**WHAT YOU WILL DO:**
Your answer should show every line of the material below that includes "polybar".

**EXERCISE MATERIALS:**
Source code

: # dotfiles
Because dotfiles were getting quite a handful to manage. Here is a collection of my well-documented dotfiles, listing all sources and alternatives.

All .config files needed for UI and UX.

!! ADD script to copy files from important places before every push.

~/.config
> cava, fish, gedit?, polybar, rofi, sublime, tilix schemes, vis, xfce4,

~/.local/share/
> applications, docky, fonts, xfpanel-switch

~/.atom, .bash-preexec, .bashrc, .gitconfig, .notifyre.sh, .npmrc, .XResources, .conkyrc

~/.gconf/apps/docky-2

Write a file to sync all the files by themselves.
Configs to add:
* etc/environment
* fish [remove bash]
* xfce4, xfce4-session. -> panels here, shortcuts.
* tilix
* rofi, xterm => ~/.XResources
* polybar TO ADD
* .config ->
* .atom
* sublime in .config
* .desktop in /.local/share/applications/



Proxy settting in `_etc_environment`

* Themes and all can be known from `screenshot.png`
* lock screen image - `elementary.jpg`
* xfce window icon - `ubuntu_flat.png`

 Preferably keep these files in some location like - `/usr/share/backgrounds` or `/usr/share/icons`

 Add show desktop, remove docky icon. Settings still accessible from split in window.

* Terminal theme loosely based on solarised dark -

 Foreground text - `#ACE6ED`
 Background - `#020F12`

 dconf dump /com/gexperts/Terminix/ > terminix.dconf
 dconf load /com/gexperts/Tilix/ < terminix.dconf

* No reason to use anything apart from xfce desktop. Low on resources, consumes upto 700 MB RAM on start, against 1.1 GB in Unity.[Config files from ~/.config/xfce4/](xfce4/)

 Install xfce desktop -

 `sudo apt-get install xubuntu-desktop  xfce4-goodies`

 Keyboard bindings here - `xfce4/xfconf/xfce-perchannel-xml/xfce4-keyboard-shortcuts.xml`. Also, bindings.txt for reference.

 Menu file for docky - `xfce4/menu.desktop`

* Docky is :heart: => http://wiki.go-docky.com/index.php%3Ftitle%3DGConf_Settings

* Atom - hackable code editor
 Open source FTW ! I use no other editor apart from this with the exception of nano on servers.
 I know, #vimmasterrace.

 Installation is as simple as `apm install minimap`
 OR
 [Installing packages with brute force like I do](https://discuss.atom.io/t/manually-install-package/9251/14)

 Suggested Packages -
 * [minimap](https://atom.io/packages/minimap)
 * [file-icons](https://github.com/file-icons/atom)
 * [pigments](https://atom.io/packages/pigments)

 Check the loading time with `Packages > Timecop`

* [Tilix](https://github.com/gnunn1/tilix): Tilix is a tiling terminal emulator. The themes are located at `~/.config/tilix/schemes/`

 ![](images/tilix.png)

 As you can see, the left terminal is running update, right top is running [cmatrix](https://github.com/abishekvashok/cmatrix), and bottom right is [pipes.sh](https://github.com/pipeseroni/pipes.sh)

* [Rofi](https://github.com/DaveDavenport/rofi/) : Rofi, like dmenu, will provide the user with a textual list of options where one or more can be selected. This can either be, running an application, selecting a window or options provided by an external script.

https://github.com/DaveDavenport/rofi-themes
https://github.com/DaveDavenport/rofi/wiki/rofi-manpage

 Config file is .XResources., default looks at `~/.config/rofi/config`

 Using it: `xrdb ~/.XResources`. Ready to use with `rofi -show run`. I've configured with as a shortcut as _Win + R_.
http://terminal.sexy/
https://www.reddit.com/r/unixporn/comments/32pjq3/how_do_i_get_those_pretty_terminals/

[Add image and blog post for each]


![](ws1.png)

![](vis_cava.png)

**RESULT OF THE EXERCISE:**
> cava, fish, gedit?, polybar, rofi, sublime, tilix schemes, vis, xfce4,
* polybar TO ADD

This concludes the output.